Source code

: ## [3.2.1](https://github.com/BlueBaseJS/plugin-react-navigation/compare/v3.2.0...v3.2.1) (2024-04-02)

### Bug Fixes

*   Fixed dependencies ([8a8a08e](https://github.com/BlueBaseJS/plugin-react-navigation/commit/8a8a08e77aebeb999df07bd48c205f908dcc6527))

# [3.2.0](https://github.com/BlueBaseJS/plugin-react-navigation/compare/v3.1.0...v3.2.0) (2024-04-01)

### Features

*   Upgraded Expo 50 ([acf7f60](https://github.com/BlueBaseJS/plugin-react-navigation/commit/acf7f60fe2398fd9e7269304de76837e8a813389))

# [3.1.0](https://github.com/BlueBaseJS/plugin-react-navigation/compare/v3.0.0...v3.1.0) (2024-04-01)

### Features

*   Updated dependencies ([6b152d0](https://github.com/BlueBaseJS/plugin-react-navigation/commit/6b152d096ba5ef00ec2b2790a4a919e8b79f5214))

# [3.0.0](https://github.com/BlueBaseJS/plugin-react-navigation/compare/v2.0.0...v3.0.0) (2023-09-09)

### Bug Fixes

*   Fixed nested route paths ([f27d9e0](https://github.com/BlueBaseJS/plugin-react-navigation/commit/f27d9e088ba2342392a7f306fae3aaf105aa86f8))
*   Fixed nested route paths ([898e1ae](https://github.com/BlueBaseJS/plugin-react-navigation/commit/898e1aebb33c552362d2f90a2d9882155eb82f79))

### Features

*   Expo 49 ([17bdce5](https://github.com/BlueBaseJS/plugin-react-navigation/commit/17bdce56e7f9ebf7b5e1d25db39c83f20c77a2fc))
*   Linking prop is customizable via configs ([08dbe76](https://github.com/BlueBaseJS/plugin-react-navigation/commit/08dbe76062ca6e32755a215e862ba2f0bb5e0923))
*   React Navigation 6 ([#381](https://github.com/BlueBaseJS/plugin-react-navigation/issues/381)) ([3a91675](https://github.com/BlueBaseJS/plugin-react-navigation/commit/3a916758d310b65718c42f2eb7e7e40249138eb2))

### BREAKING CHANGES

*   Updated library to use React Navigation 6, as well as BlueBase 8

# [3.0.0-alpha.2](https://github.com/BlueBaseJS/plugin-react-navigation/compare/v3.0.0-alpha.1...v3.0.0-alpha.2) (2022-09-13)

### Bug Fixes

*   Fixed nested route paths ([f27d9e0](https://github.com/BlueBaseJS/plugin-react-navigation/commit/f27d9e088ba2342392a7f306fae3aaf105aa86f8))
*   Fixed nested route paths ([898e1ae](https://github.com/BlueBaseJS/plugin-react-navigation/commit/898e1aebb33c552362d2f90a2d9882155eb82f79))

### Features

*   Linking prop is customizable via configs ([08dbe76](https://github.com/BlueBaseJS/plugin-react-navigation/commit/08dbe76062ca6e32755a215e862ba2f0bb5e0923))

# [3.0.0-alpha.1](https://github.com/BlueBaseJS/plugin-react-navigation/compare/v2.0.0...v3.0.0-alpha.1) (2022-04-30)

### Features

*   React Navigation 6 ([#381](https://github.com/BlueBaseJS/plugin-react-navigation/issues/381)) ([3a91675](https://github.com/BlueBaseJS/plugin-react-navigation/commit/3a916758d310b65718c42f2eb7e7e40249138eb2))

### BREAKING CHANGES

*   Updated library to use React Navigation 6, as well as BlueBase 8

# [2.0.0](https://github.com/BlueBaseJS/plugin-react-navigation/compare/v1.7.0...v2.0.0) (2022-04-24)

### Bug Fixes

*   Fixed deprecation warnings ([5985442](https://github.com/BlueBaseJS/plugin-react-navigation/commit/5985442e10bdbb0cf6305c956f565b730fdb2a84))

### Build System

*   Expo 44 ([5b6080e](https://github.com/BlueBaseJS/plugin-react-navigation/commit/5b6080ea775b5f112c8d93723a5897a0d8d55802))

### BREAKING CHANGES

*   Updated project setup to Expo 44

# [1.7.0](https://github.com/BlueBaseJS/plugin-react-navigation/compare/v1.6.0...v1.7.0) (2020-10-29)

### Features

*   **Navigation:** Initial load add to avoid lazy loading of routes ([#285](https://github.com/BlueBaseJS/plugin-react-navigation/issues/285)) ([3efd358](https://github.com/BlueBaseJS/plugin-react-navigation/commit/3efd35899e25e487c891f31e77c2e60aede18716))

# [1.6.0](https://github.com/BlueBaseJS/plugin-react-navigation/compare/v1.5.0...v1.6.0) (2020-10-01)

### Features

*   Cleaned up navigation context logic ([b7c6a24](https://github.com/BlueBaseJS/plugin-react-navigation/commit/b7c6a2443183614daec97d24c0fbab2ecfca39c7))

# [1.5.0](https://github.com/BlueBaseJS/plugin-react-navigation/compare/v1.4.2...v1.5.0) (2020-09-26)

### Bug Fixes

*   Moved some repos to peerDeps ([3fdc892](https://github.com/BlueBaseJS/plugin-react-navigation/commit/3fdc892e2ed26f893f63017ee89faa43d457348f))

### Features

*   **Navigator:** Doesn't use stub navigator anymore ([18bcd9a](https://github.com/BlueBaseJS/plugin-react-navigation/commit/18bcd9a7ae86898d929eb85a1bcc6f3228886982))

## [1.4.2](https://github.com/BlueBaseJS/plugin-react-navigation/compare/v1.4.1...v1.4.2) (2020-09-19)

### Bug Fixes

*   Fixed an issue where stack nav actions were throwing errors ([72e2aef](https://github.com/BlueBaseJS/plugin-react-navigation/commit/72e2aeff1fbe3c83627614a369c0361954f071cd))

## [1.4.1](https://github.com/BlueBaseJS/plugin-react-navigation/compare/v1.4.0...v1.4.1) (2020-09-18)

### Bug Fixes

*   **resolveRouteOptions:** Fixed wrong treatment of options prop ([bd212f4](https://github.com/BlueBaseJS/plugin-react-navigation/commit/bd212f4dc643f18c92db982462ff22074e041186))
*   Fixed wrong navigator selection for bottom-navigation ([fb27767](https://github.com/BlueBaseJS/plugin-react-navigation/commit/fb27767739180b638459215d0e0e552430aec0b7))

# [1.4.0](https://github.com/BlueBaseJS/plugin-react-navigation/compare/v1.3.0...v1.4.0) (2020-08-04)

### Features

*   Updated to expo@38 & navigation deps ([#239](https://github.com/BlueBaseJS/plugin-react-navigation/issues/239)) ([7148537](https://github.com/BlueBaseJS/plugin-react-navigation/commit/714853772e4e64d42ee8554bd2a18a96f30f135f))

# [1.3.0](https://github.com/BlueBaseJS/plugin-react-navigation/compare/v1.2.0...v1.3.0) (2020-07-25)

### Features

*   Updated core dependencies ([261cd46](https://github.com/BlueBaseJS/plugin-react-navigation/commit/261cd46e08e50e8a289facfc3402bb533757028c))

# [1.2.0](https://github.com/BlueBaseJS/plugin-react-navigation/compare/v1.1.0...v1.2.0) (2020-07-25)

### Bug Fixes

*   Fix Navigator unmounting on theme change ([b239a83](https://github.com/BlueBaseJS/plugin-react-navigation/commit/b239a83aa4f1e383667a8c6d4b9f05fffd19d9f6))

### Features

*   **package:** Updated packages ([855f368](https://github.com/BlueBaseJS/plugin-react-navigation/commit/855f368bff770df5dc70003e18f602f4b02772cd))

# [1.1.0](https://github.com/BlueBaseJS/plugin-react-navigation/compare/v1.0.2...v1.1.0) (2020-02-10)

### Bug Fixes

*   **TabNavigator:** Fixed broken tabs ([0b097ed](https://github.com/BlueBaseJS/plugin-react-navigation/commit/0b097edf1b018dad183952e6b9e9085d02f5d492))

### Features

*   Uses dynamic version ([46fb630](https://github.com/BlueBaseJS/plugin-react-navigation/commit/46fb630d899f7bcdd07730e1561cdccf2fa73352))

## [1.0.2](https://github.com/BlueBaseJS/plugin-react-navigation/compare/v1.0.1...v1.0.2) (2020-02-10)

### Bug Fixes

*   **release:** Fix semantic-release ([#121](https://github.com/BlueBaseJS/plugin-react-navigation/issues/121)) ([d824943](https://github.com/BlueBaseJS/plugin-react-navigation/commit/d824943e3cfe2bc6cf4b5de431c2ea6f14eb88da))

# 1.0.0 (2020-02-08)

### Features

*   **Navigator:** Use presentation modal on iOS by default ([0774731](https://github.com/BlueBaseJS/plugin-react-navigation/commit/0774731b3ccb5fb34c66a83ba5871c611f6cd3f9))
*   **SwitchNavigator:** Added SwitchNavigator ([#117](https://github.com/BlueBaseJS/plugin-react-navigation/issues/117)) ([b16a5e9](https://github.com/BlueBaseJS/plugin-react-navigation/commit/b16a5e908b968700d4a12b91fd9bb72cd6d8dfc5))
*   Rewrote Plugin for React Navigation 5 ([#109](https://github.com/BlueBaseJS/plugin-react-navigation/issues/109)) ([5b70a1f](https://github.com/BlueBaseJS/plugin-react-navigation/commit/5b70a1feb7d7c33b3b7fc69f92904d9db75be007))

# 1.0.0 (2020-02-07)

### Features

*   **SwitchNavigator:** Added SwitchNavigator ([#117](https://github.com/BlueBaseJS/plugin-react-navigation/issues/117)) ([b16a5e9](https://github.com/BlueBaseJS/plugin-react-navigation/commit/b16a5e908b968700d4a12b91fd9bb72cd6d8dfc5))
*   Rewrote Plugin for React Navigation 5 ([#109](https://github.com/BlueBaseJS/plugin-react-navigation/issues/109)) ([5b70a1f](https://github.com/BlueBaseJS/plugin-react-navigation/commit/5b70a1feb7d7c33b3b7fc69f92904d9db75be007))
—————
### Assignment
Your task is to copy each line of the entries that includes the word "wrong".

### Response to this exercise
*   **resolveRouteOptions:** Fixed wrong treatment of options prop ([bd212f4](https://github.com/BlueBaseJS/plugin-react-navigation/commit/bd212f4dc643f18c92db982462ff22074e041186))
*   Fixed wrong navigator selection for bottom-navigation ([fb27767](https://github.com/BlueBaseJS/plugin-react-navigation/commit/fb27767739180b638459215d0e0e552430aec0b7))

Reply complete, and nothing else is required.